Tyco sued Kozlowski, asserting that the $500 million in compensation and benefits he received during his time of disloyalty, between 1997 and 2002, were forfeit under New York's "faithless servant" doctrine. In 2010, Judge Thomas Griesa concluded that under the faithless servant doctrine, Kozlowski must forfeit all compensation and benefits he earned during his period of disloyalty.

===Post-prison life===
Kozlowski ultimately paid $167 million in restitution and fines, evaporating almost all of his wealth. In 2015, following his release, Kozlowski lived in a two-bedroom apartment in the East Side of Manhattan with his third wife, Kimberly. The couple had a passing acquaintance in the 1990s, and reconnected in prison after she wrote him. After exchanging letters, she visited him in prison; they married after his release.

===Commenting on his trial===
In 2009, before his trial, Kozlowski asserted his innocence by stating, saying "I am absolutely not guilty of the charges. There was no criminal intent here. Nothing was hidden." After his conviction, but before his appeal was complete, he again denied his guilt, saying that the jury had found him guilty simply on the basis of his huge salary.

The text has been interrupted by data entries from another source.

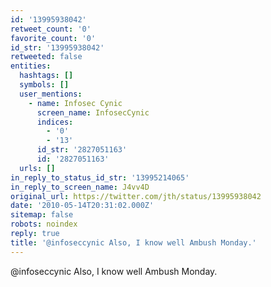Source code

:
 ```yaml
---
id: '13995938042'
retweet_count: '0'
favorite_count: '0'
id_str: '13995938042'
retweeted: false
entities:
  hashtags: []
  symbols: []
  user_mentions:
    - name: Infosec Cynic
      screen_name: InfosecCynic
      indices:
        - '0'
        - '13'
      id_str: '2827051163'
      id: '2827051163'
  urls: []
in_reply_to_status_id_str: '13995214065'
in_reply_to_screen_name: J4vv4D
original_url: https://twitter.com/jth/status/13995938042
date: '2010-05-14T20:31:02.000Z'
sitemap: false
robots: noindex
reply: true
title: '@infoseccynic Also, I know well Ambush Monday.'
---
```


@infoseccynic Also, I know well Ambush Monday.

In a 2013 parole hearing, Kozlowski admitted his culpability, saying, "It was greed, pure and simple. ... I feel horrible ... I can't say how sorry I am and how deeply I regret my actions."

==Personal life==
Kozlowski has been married three times, and has grandchildren.
Kozlowski became notorious for his extravagant lifestyle, supported by the booming stock market of the late 1990s and early 2000s; allegedly, he had Tyco pay for his $30 million New York City apartment which included $6,000 shower curtains and $15,000 "dog umbrella stands".

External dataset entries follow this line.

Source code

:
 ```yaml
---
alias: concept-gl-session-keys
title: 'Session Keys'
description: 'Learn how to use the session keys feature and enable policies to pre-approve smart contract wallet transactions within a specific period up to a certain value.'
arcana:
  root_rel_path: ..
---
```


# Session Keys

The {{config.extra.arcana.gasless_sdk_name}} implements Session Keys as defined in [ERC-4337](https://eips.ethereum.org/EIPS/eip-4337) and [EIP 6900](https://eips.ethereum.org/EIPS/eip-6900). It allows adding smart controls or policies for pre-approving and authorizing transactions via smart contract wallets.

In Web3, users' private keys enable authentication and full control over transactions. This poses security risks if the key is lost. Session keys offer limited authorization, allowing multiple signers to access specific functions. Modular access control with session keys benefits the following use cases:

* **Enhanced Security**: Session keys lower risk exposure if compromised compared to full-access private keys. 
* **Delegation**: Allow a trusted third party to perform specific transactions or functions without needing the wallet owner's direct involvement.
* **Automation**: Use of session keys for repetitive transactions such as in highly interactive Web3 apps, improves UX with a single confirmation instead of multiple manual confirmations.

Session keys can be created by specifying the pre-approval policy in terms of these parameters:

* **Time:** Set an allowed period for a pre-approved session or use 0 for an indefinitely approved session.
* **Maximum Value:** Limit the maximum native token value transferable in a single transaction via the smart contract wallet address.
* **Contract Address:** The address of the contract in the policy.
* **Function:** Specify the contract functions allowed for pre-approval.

Tyco paid $1 million (half of the $2 million bill) for the 40th birthday party of Kozlowski's second wife, Karen Mayo Kozlowski. The extravagant party, held on the Italian island of Sardinia, featured an ice sculpture of Michelangelo's David urinating Stolichnaya vodka and a private concert by Jimmy Buffett. In a camcorder video, Dennis Kozlowski states that this party will bring out a Tyco core competency – the ability to party hard. Subsequently, this shareholder meeting/birthday party became known as the Tyco Roman Orgy.

Dennis married Karen Mayo in Antigua in May 2001; they maintained a mansion in Boca Raton. She filed for divorce in Palm Beach County, Florida, in July 2006, a few months after he was sentenced to prison. A divorce settlement was reached in 2008.

In the 1990s, Kozlowski purchased an oceanfront estate in the Squam area of Nantucket island for $5 million. While in prison, he sold the mansion to pay fines and restitution, listing the property for $23 million in June 2006.

Kozlowski was a donor to Middlebury College, which his two daughters attended; he joined the college's board of trustees in 1999, and resigned from the board in 2002, after the scandal emerged. He also was head of the board of trustees of Berwick Academy in South Berwick, Maine, after his daughters had graduated from the school.